In the years that followed, she built multiple companies and founded Montessori schools that served thousands of children and families. It was inside that work, across varying cultures, backgrounds, and circumstances, that she began to recognize that the same emotional dynamics kept surfacing in different homes. Different families, same patterns underneath. And she was living it herself at the same time, raising her own children while quietly navigating the patterns she had inherited.

She is honest that her children didn't grow up with one consistent version of her. There was the surviving mother, carrying the weight of providing and caregiving within an unfulfilling marriage. There was the becoming mother who chose herself, left, and stood in the uncertainty of not yet knowing who she was. And eventually, the thriving mother, who understood what she wanted and how she wanted to show up for her children.

That two-decade journey is the foundation of Mura Circle.

She built Mura Circle because she needed it and didn't have it. She spent years figuring things out alone—how to respond differently, how to hold boundaries, how to stop falling back into what felt familiar but wrong. She always wished there was something she could turn to that would aid this process. Something that didn't just tell her what to do, but helped her understand what was happening underneath.

Mura Circle is the village she didn't have. She built it so no parent has to do this work alone.

Co-Founder & Creative Director

Aneesha Laroia

Aneesha Laroia grew up in a home where love was real, but stability wasn't. Her parents had a difficult marriage where arguments were common. Their eventual divorce was messy and disruptive for everyone in the family.

At the same time, she was growing up around alcoholism, which meant learning early to read moods, anticipate reactions, and adjust her own behavior to keep things calm. She became perceptive out of necessity.

That early environment didn't leave her when she grew up. It sharpened into something she could use. She spent years working and volunteering with teenagers through foundations across multiple countries.

Like Harleen, she also kept seeing the same dynamic: kids from completely different backgrounds, cultures, and family structures, all showing the same emotional patterns. Children absorb their parents' anxiety, anger, or emotional distance and expressing it in their own behavior. Parents reacting from fear or pressure they had never examined, passing it forward without ever intending to.

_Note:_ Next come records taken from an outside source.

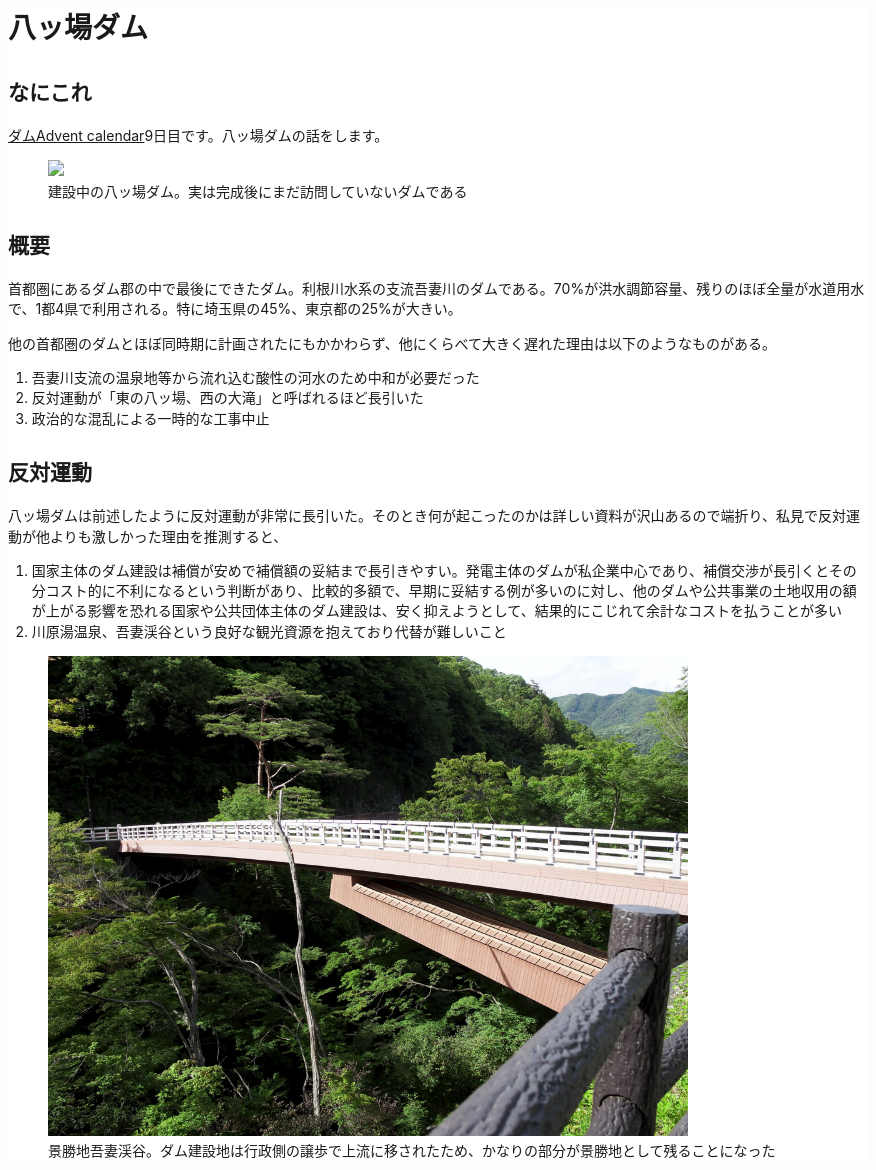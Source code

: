 # 八ッ場ダム
## なにこれ
[ダムAdvent calendar](https://adventar.org/calendars/5056)9日目です。八ッ場ダムの話をします。

<figure>
<img src="img/yamba.jpg" width="640px">
<figcaption>建設中の八ッ場ダム。実は完成後にまだ訪問していないダムである</figcaption>
</figure>

## 概要
首都圏にあるダム郡の中で最後にできたダム。利根川水系の支流吾妻川のダムである。70%が洪水調節容量、残りのほぼ全量が水道用水で、1都4県で利用される。特に埼玉県の45%、東京都の25%が大きい。

他の首都圏のダムとほぼ同時期に計画されたにもかかわらず、他にくらべて大きく遅れた理由は以下のようなものがある。

1. 吾妻川支流の温泉地等から流れ込む酸性の河水のため中和が必要だった
1. 反対運動が「東の八ッ場、西の大滝」と呼ばれるほど長引いた
1. 政治的な混乱による一時的な工事中止

## 反対運動
八ッ場ダムは前述したように反対運動が非常に長引いた。そのとき何が起こったのかは詳しい資料が沢山あるので端折り、私見で反対運動が他よりも激しかった理由を推測すると、

1. 国家主体のダム建設は補償が安めで補償額の妥結まで長引きやすい。発電主体のダムが私企業中心であり、補償交渉が長引くとその分コスト的に不利になるという判断があり、比較的多額で、早期に妥結する例が多いのに対し、他のダムや公共事業の土地収用の額が上がる影響を恐れる国家や公共団体主体のダム建設は、安く抑えようとして、結果的にこじれて余計なコストを払うことが多い
1. 川原湯温泉、吾妻渓谷という良好な観光資源を抱えており代替が難しいこと

<figure>
<img src="img/canyon.jpg" width="640px">
<figcaption>景勝地吾妻渓谷。ダム建設地は行政側の譲歩で上流に移されたため、かなりの部分が景勝地として残ることになった</figcaption>
</figure>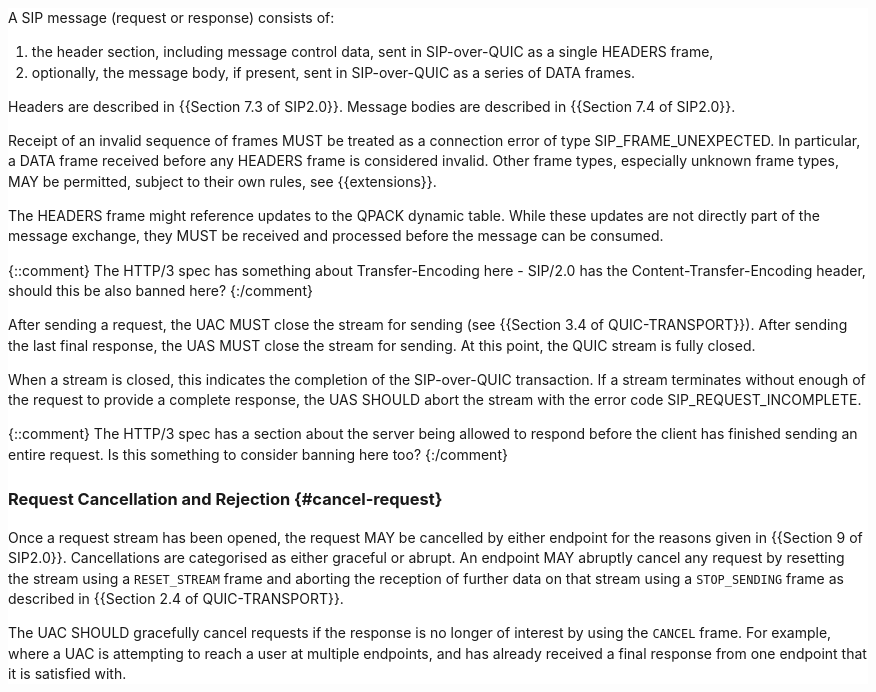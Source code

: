 A SIP message (request or response) consists of:

1. the header section, including message control data, sent in SIP-over-QUIC as a single HEADERS frame,
2. optionally, the message body, if present, sent in SIP-over-QUIC as a series of DATA frames.

Headers are described in {{Section 7.3 of SIP2.0}}. Message bodies are described in {{Section 7.4 of SIP2.0}}.

Receipt of an invalid sequence of frames MUST be treated as a connection error of type SIP_FRAME_UNEXPECTED. In
particular, a DATA frame received before any HEADERS frame is considered invalid. Other frame types, especially unknown
frame types, MAY be permitted, subject to their own rules, see {{extensions}}.

The HEADERS frame might reference updates to the QPACK dynamic table. While these updates are not directly part of the
message exchange, they MUST be received and processed before the message can be consumed.

{::comment}
The HTTP/3 spec has something about Transfer-Encoding here - SIP/2.0 has the Content-Transfer-Encoding header, should
this be also banned here?
{:/comment}

After sending a request, the UAC MUST close the stream for sending (see {{Section 3.4 of QUIC-TRANSPORT}}). After
sending the last final response, the UAS MUST close the stream for sending. At this point, the QUIC stream is fully
closed.

When a stream is closed, this indicates the completion of the SIP-over-QUIC transaction. If a stream terminates without
enough of the request to provide a complete response, the UAS SHOULD abort the stream with the error code
SIP_REQUEST_INCOMPLETE.

{::comment}
The HTTP/3 spec has a section about the server being allowed to respond before the client has finished sending an
entire request. Is this something to consider banning here too?
{:/comment}

### Request Cancellation and Rejection {#cancel-request}

Once a request stream has been opened, the request MAY be cancelled by either endpoint for the reasons given in
{{Section 9 of SIP2.0}}. Cancellations are categorised as either graceful or abrupt. An endpoint MAY abruptly cancel
any request by resetting the stream using a `RESET_STREAM` frame and aborting the reception of further data on that
stream using a `STOP_SENDING` frame as described in {{Section 2.4 of QUIC-TRANSPORT}}.

The UAC SHOULD gracefully cancel requests if the response is no longer of interest by using the `CANCEL` frame. For
example, where a UAC is attempting to reach a user at multiple endpoints, and has already received a final response
from one endpoint that it is satisfied with.
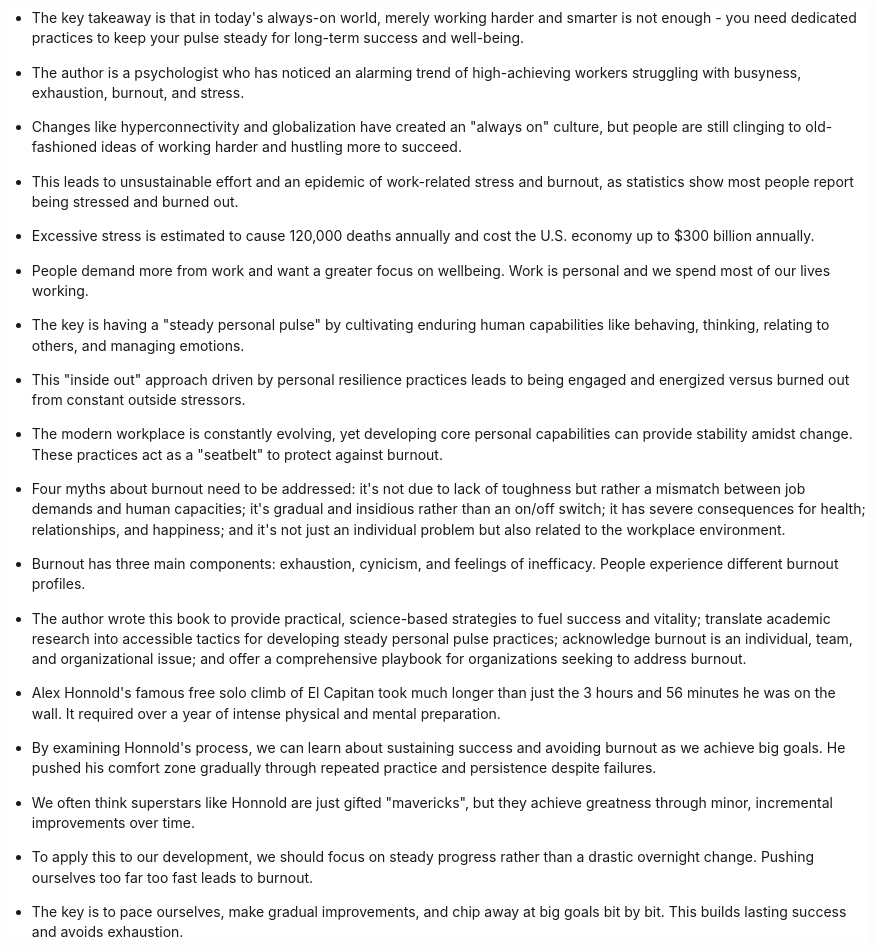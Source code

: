 - The key takeaway is that in today's always-on world, merely working harder and smarter is not enough - you need dedicated practices to keep your pulse steady for long-term success and well-being.

 

- The author is a psychologist who has noticed an alarming trend of high-achieving workers struggling with busyness, exhaustion, burnout, and stress. 

- Changes like hyperconnectivity and globalization have created an "always on" culture, but people are still clinging to old-fashioned ideas of working harder and hustling more to succeed. 

- This leads to unsustainable effort and an epidemic of work-related stress and burnout, as statistics show most people report being stressed and burned out.

- Excessive stress is estimated to cause 120,000 deaths annually and cost the U.S. economy up to $300 billion annually.  

- People demand more from work and want a greater focus on wellbeing. Work is personal and we spend most of our lives working.

- The key is having a "steady personal pulse" by cultivating enduring human capabilities like behaving, thinking, relating to others, and managing emotions. 

- This "inside out" approach driven by personal resilience practices leads to being engaged and energized versus burned out from constant outside stressors.

 

- The modern workplace is constantly evolving, yet developing core personal capabilities can provide stability amidst change. These practices act as a "seatbelt" to protect against burnout.

- Four myths about burnout need to be addressed: it's not due to lack of toughness but rather a mismatch between job demands and human capacities; it's gradual and insidious rather than an on/off switch; it has severe consequences for health; relationships, and happiness; and it's not just an individual problem but also related to the workplace environment. 

- Burnout has three main components: exhaustion, cynicism, and feelings of inefficacy. People experience different burnout profiles.

- The author wrote this book to provide practical, science-based strategies to fuel success and vitality; translate academic research into accessible tactics for developing steady personal pulse practices; acknowledge burnout is an individual, team, and organizational issue; and offer a comprehensive playbook for organizations seeking to address burnout.

 

- Alex Honnold's famous free solo climb of El Capitan took much longer than just the 3 hours and 56 minutes he was on the wall. It required over a year of intense physical and mental preparation. 

- By examining Honnold's process, we can learn about sustaining success and avoiding burnout as we achieve big goals. He pushed his comfort zone gradually through repeated practice and persistence despite failures. 

- We often think superstars like Honnold are just gifted "mavericks", but they achieve greatness through minor, incremental improvements over time. 

- To apply this to our development, we should focus on steady progress rather than a drastic overnight change. Pushing ourselves too far too fast leads to burnout.

- The key is to pace ourselves, make gradual improvements, and chip away at big goals bit by bit. This builds lasting success and avoids exhaustion.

She also did that work on herself. She examined her own reactions, traced them back to where they started, and learned what it actually takes to change them. That process happened in large part through her relationship with her mother. The two of them looked honestly at the dynamics between them—what had been painful, what had been repeated, what needed to change—and their relationship transformed as a result. Mura Circle grew directly out of that process.

At Mura Circle, Aneesha serves as Creative Director. She takes the lead on how the work is expressed, turning complex emotional dynamics into language that people can actually recognize themselves in. 

Her writing, the journal, and the voice of the brand are all shaped by her core belief: that people don't change because they're told what to do. They change because they finally see themselves clearly enough that continuing the same way stops feeling like an option.